В ту ночь он никак не мог уснуть. Горячие волны накатывали на него вместе с воспоминаниями, а настойчивое желание испытывало тело. Хорошо, что у него была отдельная комната. Хорошо, что ему не приходилось прятать свои постыдные эмоции.
Ему приснился Чимин. Все в том же закуточке, где на этот раз им никто не помешал. Чонгук буквально ощущал пылкие прикосновения и проснулся весь мокрый и возбужденный. Тогда он впервые снял напряжение, думая о парне, после чего еще добрые полдня не мог смотреть ему в глаза, а после обеда и вовсе вызвался пойти по ягоды.
Чонгуку хотелось сбежать. Ему было стыдно и страшно. Слишком необычно, слишком непривычно. Как бы отреагировал дядя, если бы узнал? А другие? Но одно не давало покоя: Чимин явно разделял его чувства, и это заставляло бежать быстрее в попытке не наделать глупостей.
Чонгук всегда хорошо ориентировался на местности, поэтому не боялся зайти далеко. С луком наперевес, он следовал за ягодами, собирая их в огромную корзину, которую самонадеянно взял в доме Чона. Ягод было много, и Чонгук радовался, что сможет принести пользу. Хотя бы в этой деревне его никто не сторонился. Его приняли, с ним подружились. Пока. Он знал, что все это кончится, когда вернется болезнь. Но сейчас все шло хорошо, и Чонгук даже не заметил, как начало смеркаться.
Корзина была уже почти полной, когда живот вдруг свело, и горячая волна накрыла тело. Страх окутал ледяным покрывалом, и сердце забилось, как перед боем.
— Нет, — простонал Чонгук, складываясь пополам. Корзина выпала на шелковистую траву. — Еще же рано! Рано же!

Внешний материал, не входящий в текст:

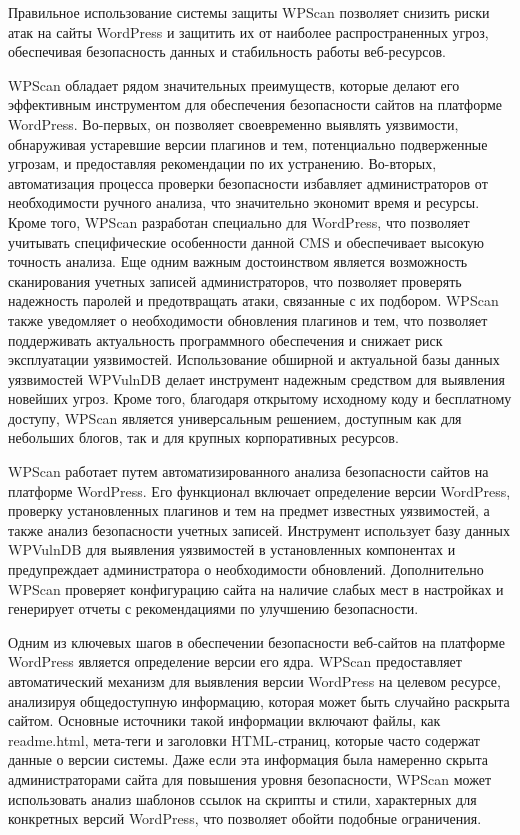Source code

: \begin{multicols}{2}
Правильное использование системы защиты WPScan позволяет снизить риски
атак на сайты WordPress и защитить их от наиболее распространенных
угроз, обеспечивая безопасность данных и стабильность работы
веб-ресурсов.

WPScan обладает рядом значительных преимуществ, которые делают его
эффективным инструментом для обеспечения безопасности сайтов на
платформе WordPress. Во-первых, он позволяет своевременно выявлять
уязвимости, обнаруживая устаревшие версии плагинов и тем, потенциально
подверженные угрозам, и предоставляя рекомендации по их устранению.
Во-вторых, автоматизация процесса проверки безопасности избавляет
администраторов от необходимости ручного анализа, что значительно
экономит время и ресурсы. Кроме того, WPScan разработан специально для
WordPress, что позволяет учитывать специфические особенности данной CMS
и обеспечивает высокую точность анализа. Еще одним важным достоинством
является возможность сканирования учетных записей администраторов, что
позволяет проверять надежность паролей и предотвращать атаки, связанные
с их подбором. WPScan также уведомляет о необходимости обновления
плагинов и тем, что позволяет поддерживать актуальность программного
обеспечения и снижает риск эксплуатации уязвимостей. Использование
обширной и актуальной базы данных уязвимостей WPVulnDB делает инструмент
надежным средством для выявления новейших угроз. Кроме того, благодаря
открытому исходному коду и бесплатному доступу, WPScan является
универсальным решением, доступным как для небольших блогов, так и для
крупных корпоративных ресурсов.

WPScan работает путем автоматизированного анализа безопасности сайтов на
платформе WordPress. Его функционал включает определение версии
WordPress, проверку установленных плагинов и тем на предмет известных
уязвимостей, а также анализ безопасности учетных записей. Инструмент
использует базу данных WPVulnDB для выявления уязвимостей в
установленных компонентах и предупреждает администратора о необходимости
обновлений. Дополнительно WPScan проверяет конфигурацию сайта на наличие
слабых мест в настройках и генерирует отчеты с рекомендациями по
улучшению безопасности.

Одним из ключевых шагов в обеспечении безопасности веб-сайтов на
платформе WordPress является определение версии его ядра. WPScan
предоставляет автоматический механизм для выявления версии WordPress на
целевом ресурсе, анализируя общедоступную информацию, которая может быть
случайно раскрыта сайтом. Основные источники такой информации включают
файлы, как readme.html, мета-теги и заголовки HTML-страниц, которые
часто содержат данные о версии системы. Даже если эта информация была
намеренно скрыта администраторами сайта для повышения уровня
безопасности, WPScan может использовать анализ шаблонов ссылок на
скрипты и стили, характерных для конкретных версий WordPress, что
позволяет обойти подобные ограничения.


\end{multicols}
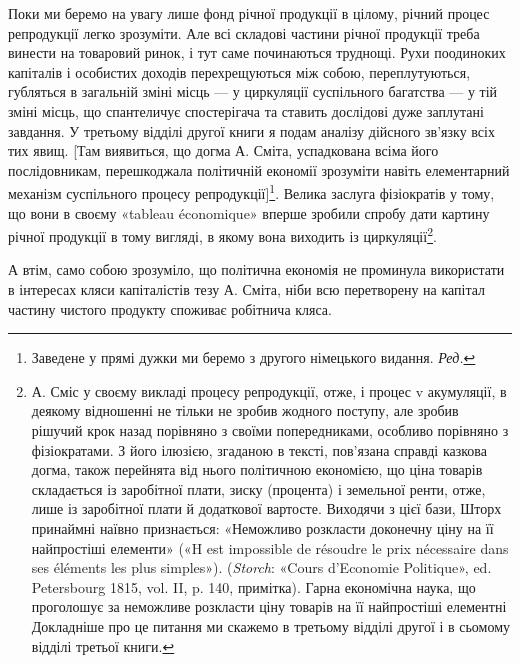 Поки ми беремо на увагу лише фонд річної продукції в цілому,
річний процес репродукції легко зрозуміти. Але всі складові
частини річної продукції треба винести на товаровий ринок, і
тут саме починаються труднощі. Рухи поодиноких капіталів і
особистих доходів перехрещуються між собою, переплутуються,
губляться в загальній зміні місць — у циркуляції суспільного
багатства — у тій зміні місць, що спантеличує спостерігача та
ставить дослідові дуже заплутані завдання. У третьому відділі
другої книги я подам аналізу дійсного зв’язку всіх тих явищ.
[Там виявиться, що догма А. Сміта, успадкована всіма його послідовникам,
перешкоджала політичній економії зрозуміти навіть
елементарний механізм суспільного процесу репродукції]\footnote*{
Заведене у прямі дужки ми беремо з другого німецького видання.
\emph{Ред.}
}. Велика
заслуга фізіократів у тому, що вони в своєму «tableau économique»
вперше зробили спробу дати картину річної продукції
в тому вигляді, в якому вона виходить із циркуляції\footnote{
А. Сміс у своєму викладі процесу репродукції, отже, і процес v
акумуляції, в деякому відношенні не тільки не зробив жодного поступу,
але зробив рішучий крок назад порівняно з своїми попередниками, особливо
порівняно з фізіократами. З його ілюзією, згаданою в тексті, пов’язана
справді казкова догма, також перейнята від нього політичною економією,
що ціна товарів складається із заробітної плати, зиску (процента)
і земельної ренти, отже, лише із заробітної плати й додаткової вартосте.
Виходячи з цієї бази, Шторх принаймні наївно признається: «Неможливо
розкласти доконечну ціну на її найпростіші елементи» («H est
impossible de résoudre le prix nécessaire dans ses éléments les plus simples»).
(\emph{Storch}: «Cours d’Economie Politique», ed. Petersbourg 1815,
vol. II, p. 140, примітка). Гарна економічна наука, що проголошує за
неможливе розкласти ціну товарів на її найпростіші елементні Докладніше
про це питання ми скажемо в третьому відділі другої і в сьомому
відділі третьої книги.
}.

А втім, само собою зрозуміло, що політична економія не проминула
використати в інтересах кляси капіталістів тезу А. Сміта,
ніби всю перетворену на капітал частину чистого продукту споживає
робітнича кляса.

Слезы брызнули из глаз, и поглотило отчаяние. Чонгук ощутил полную беспомощность и невероятную, раздирающую злость. Почему именно сейчас?
Горячие волны тем временем продолжали окатывать тело, затрудняя дыхание, и по коже побежал холодный пот. Чонгук осел на траву. Паника овладевала разумом, а живот свело новой судорогой.
Член налился кровью, а между ног стало липко. Привычно. Мерзко. Чонгук задыхался, и, когда тело окатила очередная волна, позволил себе закричать.
Не от боли — скорее, от обиды и отчаяния, от негодования и ярости. Граничащий со стоном рык сорвался с губ, когда Чонгук, стоя на четвереньках, впился руками в траву. Вдали послышался волчий вой.